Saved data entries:
-*-
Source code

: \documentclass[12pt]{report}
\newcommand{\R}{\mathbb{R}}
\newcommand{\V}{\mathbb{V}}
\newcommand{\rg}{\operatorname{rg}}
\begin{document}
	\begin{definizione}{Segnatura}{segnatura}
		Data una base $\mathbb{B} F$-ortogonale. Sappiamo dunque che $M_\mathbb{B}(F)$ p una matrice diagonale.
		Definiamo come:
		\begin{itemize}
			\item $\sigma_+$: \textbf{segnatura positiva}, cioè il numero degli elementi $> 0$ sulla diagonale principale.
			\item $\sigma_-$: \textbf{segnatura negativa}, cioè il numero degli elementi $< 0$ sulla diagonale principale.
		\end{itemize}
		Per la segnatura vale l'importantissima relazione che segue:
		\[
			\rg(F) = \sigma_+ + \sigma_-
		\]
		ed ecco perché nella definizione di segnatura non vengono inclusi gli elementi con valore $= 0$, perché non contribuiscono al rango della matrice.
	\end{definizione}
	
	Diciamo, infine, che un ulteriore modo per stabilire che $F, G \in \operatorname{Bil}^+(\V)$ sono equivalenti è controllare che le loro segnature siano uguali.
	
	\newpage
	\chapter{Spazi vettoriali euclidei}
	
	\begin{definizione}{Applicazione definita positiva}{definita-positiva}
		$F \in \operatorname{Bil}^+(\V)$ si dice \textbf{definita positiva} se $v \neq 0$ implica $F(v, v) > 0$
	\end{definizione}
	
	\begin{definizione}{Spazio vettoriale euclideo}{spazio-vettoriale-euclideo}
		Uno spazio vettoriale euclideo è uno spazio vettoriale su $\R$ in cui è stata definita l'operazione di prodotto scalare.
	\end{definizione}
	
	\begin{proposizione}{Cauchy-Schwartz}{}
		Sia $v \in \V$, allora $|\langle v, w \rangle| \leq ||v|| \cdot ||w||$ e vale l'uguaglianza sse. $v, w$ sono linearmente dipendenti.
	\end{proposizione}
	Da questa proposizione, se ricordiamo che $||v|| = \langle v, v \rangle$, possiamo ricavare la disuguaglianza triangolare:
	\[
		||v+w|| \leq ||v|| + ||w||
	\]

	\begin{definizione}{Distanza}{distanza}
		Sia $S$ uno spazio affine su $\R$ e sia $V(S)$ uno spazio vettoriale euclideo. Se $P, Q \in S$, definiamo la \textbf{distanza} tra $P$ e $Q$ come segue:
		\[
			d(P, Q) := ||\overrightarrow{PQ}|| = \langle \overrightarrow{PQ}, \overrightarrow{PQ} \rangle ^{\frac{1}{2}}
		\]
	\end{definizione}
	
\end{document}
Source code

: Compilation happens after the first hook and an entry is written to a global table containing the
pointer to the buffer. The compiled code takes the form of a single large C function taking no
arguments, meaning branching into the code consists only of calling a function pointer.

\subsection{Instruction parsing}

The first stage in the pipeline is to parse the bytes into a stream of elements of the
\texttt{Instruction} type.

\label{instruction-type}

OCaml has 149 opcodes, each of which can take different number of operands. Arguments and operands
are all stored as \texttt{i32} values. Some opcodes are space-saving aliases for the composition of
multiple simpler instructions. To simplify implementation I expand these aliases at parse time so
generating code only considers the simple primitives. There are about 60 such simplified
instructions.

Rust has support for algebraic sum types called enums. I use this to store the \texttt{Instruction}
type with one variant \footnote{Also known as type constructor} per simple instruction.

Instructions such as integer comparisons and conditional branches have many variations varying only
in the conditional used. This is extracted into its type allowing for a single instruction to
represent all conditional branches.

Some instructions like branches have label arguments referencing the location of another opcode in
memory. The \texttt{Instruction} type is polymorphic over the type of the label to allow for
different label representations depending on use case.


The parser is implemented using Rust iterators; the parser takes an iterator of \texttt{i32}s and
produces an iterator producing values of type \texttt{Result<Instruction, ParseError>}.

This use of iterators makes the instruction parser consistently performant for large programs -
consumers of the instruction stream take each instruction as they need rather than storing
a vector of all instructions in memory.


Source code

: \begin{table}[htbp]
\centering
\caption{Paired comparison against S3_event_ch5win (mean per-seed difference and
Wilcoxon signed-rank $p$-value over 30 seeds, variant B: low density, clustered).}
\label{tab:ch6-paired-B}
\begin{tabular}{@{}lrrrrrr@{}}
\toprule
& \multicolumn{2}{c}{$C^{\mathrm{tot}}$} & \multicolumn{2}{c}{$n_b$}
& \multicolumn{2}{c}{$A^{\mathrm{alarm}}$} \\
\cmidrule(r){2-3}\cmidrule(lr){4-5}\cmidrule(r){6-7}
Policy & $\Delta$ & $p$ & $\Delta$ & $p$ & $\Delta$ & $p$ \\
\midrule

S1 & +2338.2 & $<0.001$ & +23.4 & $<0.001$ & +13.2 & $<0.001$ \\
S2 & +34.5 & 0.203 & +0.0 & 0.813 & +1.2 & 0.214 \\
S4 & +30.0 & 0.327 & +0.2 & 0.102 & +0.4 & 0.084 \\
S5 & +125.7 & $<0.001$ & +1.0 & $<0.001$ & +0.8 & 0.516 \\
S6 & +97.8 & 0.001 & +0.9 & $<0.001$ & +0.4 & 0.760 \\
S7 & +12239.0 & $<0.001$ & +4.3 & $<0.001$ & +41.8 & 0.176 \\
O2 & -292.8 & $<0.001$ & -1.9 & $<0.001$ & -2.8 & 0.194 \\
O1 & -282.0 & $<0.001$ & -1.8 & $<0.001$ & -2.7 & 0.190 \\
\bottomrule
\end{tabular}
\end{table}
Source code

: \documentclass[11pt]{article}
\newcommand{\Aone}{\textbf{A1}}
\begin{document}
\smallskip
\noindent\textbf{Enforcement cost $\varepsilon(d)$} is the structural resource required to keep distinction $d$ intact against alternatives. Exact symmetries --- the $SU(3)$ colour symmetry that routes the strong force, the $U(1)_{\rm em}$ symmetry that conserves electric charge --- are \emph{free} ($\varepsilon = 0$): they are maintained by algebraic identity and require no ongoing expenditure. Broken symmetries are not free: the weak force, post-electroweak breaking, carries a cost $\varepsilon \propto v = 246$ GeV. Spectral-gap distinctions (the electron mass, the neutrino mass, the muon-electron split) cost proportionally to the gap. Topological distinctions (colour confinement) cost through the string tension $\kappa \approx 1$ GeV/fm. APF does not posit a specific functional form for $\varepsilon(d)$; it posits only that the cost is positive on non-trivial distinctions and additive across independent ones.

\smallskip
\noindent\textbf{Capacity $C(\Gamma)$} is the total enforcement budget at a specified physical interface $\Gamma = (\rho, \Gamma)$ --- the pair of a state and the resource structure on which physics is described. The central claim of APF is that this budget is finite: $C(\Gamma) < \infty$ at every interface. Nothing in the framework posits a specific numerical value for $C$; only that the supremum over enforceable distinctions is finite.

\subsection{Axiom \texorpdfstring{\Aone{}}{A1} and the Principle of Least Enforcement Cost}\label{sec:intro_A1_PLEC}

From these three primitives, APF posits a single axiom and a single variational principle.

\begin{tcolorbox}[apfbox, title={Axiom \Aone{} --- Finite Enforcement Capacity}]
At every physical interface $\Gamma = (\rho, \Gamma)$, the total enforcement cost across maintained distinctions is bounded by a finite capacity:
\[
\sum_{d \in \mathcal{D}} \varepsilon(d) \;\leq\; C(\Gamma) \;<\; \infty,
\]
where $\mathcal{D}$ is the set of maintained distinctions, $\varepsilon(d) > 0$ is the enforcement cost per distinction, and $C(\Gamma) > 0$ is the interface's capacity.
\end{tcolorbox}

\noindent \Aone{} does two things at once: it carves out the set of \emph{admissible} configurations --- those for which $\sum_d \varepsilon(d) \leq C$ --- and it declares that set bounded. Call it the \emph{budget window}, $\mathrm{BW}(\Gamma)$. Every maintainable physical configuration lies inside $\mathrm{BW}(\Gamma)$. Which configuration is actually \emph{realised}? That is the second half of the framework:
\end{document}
-*-
| What the task asks |
Go through the data above and return each line containing the string "pointer".

| Answer space |
pointer to the buffer. The compiled code takes the form of a single large C function taking no
arguments, meaning branching into the code consists only of calling a function pointer.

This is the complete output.